TASK REQUIREMENTS:
In the records below, find each line that holds "item" and return it.

*** Opening RECORDS ***

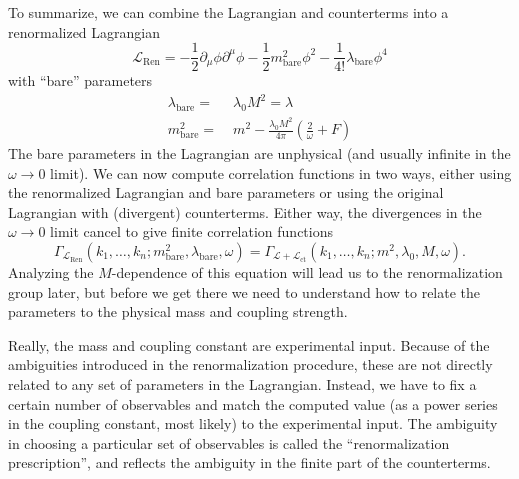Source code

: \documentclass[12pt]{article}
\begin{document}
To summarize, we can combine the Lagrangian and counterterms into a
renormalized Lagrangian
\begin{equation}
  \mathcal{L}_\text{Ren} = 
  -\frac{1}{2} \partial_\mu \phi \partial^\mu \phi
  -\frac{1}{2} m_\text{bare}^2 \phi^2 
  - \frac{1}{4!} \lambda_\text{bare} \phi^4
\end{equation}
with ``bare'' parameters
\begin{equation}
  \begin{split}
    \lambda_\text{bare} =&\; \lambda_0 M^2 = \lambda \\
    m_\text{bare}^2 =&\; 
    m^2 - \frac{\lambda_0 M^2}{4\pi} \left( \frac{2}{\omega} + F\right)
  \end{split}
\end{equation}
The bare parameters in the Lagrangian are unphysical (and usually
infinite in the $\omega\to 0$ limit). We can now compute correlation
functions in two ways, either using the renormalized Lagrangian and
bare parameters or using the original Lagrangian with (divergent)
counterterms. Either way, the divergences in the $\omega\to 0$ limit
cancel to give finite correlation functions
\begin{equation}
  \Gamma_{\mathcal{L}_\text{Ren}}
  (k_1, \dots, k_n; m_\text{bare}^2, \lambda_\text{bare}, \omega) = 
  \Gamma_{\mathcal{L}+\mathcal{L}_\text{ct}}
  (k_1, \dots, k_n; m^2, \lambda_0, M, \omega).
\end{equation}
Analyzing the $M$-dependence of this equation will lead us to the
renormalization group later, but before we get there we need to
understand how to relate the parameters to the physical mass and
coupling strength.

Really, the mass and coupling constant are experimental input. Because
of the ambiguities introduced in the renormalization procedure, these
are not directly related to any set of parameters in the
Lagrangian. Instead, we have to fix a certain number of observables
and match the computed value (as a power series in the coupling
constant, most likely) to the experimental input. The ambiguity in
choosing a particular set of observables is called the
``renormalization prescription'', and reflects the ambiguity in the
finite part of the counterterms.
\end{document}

*** Closing RECORDS ***
*** Opening RECORDS ***

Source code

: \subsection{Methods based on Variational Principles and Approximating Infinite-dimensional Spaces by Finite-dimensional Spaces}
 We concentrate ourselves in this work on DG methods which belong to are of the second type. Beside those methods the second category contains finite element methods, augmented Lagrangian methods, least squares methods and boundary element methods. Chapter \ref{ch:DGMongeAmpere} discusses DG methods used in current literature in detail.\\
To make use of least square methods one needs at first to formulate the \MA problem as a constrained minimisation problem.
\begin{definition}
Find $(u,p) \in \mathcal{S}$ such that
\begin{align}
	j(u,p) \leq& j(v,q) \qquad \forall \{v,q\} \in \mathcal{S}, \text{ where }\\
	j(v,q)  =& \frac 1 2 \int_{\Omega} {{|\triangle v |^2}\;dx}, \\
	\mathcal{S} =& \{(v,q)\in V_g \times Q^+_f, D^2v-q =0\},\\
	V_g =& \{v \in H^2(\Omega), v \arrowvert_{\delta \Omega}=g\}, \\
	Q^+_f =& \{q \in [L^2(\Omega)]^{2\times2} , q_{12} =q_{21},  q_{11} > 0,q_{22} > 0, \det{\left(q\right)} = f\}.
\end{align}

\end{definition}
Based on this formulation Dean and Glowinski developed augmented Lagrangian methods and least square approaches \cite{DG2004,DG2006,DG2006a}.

*** Closing RECORDS ***
*** Opening RECORDS ***

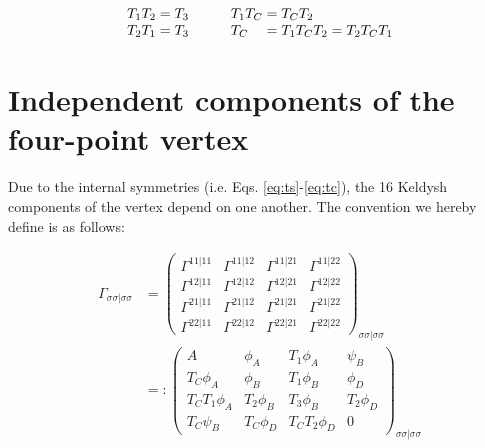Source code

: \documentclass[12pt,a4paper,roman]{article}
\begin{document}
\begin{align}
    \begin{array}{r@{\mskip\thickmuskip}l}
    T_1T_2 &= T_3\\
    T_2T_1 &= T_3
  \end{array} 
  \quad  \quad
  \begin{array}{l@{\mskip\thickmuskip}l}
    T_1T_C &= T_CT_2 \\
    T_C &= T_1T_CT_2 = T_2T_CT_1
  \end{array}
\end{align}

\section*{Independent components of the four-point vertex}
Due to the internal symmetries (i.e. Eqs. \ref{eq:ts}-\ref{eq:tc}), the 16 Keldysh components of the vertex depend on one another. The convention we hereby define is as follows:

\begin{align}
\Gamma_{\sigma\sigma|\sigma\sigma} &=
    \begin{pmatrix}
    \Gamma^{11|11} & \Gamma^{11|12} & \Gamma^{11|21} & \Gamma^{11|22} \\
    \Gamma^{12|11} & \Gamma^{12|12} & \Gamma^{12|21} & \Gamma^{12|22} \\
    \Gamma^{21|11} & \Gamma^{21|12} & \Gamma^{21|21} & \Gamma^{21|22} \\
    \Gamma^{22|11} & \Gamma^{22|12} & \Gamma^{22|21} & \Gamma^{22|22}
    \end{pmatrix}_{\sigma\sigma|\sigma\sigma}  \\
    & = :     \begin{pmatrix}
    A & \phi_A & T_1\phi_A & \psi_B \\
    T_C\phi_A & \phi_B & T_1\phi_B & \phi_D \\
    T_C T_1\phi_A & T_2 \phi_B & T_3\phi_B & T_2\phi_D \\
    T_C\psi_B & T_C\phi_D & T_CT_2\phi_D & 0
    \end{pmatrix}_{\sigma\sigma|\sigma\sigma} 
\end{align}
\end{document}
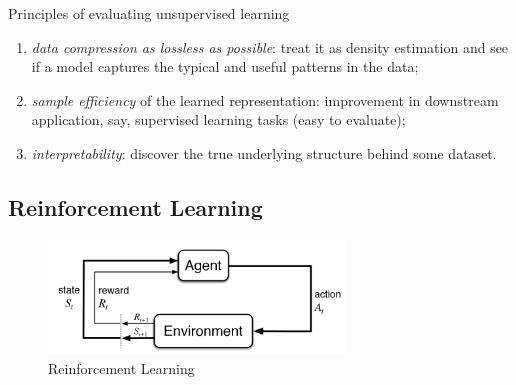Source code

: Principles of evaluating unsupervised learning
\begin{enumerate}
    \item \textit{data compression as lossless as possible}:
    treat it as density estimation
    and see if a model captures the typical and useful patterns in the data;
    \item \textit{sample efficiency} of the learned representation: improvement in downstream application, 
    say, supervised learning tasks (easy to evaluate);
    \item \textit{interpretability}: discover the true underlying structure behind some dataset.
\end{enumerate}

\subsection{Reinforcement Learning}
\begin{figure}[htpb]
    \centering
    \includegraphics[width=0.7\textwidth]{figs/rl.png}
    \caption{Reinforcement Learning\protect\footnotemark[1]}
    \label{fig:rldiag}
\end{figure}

*** Closing RECORDS ***

SOLUTION TO THIS PROBLEM:
    \item \textit{data compression as lossless as possible}:
    \item \textit{sample efficiency} of the learned representation: improvement in downstream application, 
    \item \textit{interpretability}: discover the true underlying structure behind some dataset.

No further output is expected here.